Das sollen sie unbedingt tun. Je mehr junge Menschen, die sich mit Politik auseinandersetzen, desto besser. Junge Menschen brauchen einfach viel Geduld und leisten zuerst unzählige Stunden Freiwilligenarbeit, bis sie im erlauchten Kreis der «gestandenen Politiker» aufgenommen werden. Aber es macht auch Spass und man findet tatsächlich Freunde fürs Leben.
Wie gehen Sie als Politikerin mit Kritik um?
Noch nicht so gut, wie ich mir das wünsche 🙂 . Es gibt sachliche Kritik, die ich genau so sachlich aufnehme, und es gibt minderwertige «Kritik», die mich manchmal immer noch sprachlos macht.
Was sind die aktuell grössten Herausforderungen, denen unsere Gesellschaft ausgesetzt ist?
Betrachtet man die Schweiz isoliert, so sind das meines Erachtens die Altersvorsorge und das Gesundheitssystem. Hier stellen uns die Demographie und unsere Erwartungshaltung vor grosse Herausforderungen. Schaut man auf die Schweiz als Teil der internationalen Gemeinschaft, denke ich nebst der Europapolitik vor allem an das Klima und die Spannungen zwischen den grossen Wirtschaftsmächten. Das bereitet mir Sorgen. Die Schweiz kann für beide Problemstellungen viel tun – und tut sie auch – aber unser Einfluss ist begrenzt.
Lehre oder Studium?
Beides natürlich – kombiniert oder einzeln – das ist ja das tolle am schweizerischen Bildungssystem.
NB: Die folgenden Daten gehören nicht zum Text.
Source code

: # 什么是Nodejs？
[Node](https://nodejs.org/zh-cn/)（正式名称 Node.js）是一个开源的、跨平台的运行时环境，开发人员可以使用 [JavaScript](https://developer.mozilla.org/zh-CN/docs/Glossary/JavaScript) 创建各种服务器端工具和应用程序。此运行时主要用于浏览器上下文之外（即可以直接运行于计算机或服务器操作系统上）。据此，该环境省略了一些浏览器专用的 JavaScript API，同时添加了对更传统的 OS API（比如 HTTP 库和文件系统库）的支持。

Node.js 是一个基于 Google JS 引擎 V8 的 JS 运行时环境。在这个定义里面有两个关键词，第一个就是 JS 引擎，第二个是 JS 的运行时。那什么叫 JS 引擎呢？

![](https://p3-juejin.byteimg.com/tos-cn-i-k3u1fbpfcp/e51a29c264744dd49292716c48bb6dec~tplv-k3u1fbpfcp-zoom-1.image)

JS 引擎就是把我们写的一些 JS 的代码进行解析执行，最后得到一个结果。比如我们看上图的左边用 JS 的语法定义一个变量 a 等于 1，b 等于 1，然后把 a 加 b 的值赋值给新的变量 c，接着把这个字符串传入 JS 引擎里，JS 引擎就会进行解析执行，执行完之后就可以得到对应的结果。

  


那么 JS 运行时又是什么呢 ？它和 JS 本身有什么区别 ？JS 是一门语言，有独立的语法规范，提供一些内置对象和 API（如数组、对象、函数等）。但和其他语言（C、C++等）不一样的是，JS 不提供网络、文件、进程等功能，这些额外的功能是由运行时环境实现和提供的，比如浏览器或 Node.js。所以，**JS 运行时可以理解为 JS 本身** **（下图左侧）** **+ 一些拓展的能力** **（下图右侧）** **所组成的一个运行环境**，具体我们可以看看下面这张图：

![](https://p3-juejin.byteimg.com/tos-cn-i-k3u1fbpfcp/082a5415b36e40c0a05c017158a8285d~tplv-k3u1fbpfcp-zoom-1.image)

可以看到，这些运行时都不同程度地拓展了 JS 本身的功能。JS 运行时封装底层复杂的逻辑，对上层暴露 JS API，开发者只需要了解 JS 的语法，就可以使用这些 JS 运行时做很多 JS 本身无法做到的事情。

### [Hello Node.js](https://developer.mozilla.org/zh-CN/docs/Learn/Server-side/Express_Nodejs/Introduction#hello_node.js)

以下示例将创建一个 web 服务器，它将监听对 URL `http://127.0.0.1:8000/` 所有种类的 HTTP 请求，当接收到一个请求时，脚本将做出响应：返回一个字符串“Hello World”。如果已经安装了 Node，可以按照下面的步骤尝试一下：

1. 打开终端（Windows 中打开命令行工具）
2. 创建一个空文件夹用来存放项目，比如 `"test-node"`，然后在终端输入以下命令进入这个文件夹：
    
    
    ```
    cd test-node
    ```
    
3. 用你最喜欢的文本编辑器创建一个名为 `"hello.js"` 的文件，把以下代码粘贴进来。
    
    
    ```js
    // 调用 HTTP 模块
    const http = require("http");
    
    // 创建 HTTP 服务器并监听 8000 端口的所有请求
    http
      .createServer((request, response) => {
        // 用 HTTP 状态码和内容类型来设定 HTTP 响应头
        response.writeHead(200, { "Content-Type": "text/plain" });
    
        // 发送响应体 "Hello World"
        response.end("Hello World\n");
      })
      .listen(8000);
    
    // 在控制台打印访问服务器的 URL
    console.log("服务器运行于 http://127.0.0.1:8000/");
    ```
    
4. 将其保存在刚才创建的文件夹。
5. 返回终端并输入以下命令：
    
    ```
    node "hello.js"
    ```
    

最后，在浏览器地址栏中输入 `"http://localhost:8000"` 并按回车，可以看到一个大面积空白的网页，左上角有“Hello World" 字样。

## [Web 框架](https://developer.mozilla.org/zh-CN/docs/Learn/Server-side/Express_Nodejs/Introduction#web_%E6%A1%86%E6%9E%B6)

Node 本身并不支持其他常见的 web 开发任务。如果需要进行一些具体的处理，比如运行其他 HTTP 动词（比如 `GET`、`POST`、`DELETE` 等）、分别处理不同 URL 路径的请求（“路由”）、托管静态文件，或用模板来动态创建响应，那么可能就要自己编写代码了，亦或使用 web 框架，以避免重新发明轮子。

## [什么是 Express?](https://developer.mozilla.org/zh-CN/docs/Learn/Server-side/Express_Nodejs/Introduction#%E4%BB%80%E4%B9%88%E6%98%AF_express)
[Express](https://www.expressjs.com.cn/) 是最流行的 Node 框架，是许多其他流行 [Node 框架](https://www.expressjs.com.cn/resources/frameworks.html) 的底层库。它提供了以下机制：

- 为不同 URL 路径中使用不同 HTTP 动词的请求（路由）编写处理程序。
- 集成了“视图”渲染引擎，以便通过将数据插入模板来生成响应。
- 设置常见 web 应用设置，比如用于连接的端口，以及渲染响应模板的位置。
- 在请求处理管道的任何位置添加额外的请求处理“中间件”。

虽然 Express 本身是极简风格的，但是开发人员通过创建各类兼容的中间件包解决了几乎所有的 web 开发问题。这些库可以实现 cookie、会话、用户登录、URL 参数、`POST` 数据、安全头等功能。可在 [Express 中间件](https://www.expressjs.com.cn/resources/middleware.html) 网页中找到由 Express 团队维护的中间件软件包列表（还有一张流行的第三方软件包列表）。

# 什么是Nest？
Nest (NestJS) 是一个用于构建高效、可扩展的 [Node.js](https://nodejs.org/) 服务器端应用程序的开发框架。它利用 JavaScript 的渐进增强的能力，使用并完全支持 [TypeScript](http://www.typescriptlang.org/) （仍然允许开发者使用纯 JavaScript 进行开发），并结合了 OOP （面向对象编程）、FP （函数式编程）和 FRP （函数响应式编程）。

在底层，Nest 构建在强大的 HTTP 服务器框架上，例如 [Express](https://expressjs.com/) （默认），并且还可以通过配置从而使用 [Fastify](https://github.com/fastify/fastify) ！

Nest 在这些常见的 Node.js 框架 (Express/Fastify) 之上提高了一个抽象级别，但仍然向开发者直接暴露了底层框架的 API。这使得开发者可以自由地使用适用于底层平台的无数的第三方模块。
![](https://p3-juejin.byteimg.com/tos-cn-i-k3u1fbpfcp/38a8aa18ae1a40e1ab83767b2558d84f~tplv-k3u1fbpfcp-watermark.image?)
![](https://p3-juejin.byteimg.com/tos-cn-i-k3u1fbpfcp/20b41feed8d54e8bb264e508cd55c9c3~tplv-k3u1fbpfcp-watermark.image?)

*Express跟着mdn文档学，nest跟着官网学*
Welche Veränderungen im Bildungssystem erwarten Sie in den nächsten Jahren?
Lebenslanges Lernen – das ist keine leere Floskel. Ich denke, heutige und zukünftige Generationen werden sich ein Leben lang (weiter)bilden. Nur einen Abschluss zu besitzen, wird mehr und mehr zur Ausnahme.
Welches Studium bzw. Weiterbildung würde Sie momentan interessieren?
Wo soll ich anfangen beziehungsweise wie viele Zeichen stehen mir zur Verfügung 🙂 ? Ich könnte ständig lernen und studieren. Ich hatte das grosse Glück, dass ich immer gern zur Schule ging und noch heute gerne lerne. Momentan beschränke ich mich aber aufs Büffeln von russischem Vokabular und Einprägen der Texte für meine Stadtrundgänge.
Haben Sie ein (politisches) Vorbild?
Ich bewundere immer wieder Menschen aus allen möglichen Sparten des Lebens, auch Politiker und Politikerinnen. Nacheifern tue ich aber niemandem, das braucht zu viel Energie und die brauche ich doch fürs russische Vokabular 😉 .
Sibyl Eigenmann ist 34 Jahre alt und wohnt mit ihrem Freund im Berner Marziliquartier. Die Nähe zur Aare möchte sie genau so wenig missen, wie zu den Bergen des Berner Oberlandes, wo sie im Sommer wie im Winter viel Zeit verbringt. Daneben lernt sie gerne Sprachen, wenn auch – nach eigenen Angaben – eher talentfrei. Sie studierte in Genf, Louvain (Belgien) und St.Gallen und arbeitet bei der Postfinance. Nebenberuflich leitet sie Stadtrundgänge bei Stattland.
Wir danken Sibyl Eigenmann für das Interview.